- [SOURCE MATERIAL]
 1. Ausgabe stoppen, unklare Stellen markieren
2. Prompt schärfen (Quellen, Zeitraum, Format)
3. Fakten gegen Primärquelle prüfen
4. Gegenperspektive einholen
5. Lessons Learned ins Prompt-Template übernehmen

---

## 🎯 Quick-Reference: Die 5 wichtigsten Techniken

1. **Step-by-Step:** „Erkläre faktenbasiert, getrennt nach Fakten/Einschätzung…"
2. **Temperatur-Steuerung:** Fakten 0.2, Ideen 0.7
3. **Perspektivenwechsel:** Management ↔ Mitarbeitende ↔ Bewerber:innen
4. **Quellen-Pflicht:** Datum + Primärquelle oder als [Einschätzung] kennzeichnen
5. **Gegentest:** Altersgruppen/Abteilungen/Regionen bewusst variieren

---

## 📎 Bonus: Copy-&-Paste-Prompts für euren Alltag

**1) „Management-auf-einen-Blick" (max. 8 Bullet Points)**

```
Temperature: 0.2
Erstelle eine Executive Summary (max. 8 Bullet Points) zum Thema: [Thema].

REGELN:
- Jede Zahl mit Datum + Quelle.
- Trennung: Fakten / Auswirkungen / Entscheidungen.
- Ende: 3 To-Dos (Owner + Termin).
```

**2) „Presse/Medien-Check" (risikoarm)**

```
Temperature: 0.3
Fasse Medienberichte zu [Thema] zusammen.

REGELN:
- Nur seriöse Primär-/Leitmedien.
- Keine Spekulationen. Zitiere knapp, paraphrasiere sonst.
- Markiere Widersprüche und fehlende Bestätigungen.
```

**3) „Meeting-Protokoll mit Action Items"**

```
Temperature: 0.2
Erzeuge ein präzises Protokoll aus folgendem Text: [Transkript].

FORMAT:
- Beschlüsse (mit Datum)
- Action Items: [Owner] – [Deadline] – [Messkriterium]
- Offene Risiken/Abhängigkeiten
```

- [TASK REQUIREMENTS] Beginning at the line with "4. Gegenperspektive einholen" and ending at the line with "## 📎 Bonus: Copy-&-Paste-Prompts", reproduce each line of the data above exactly, and add no other lines.

- [RESPONSE AREA]
4. Gegenperspektive einholen
5. Lessons Learned ins Prompt-Template übernehmen

---

## 🎯 Quick-Reference: Die 5 wichtigsten Techniken

1. **Step-by-Step:** „Erkläre faktenbasiert, getrennt nach Fakten/Einschätzung…"
2. **Temperatur-Steuerung:** Fakten 0.2, Ideen 0.7
3. **Perspektivenwechsel:** Management ↔ Mitarbeitende ↔ Bewerber:innen
4. **Quellen-Pflicht:** Datum + Primärquelle oder als [Einschätzung] kennzeichnen
5. **Gegentest:** Altersgruppen/Abteilungen/Regionen bewusst variieren

---

## 📎 Bonus: Copy-&-Paste-Prompts für euren Alltag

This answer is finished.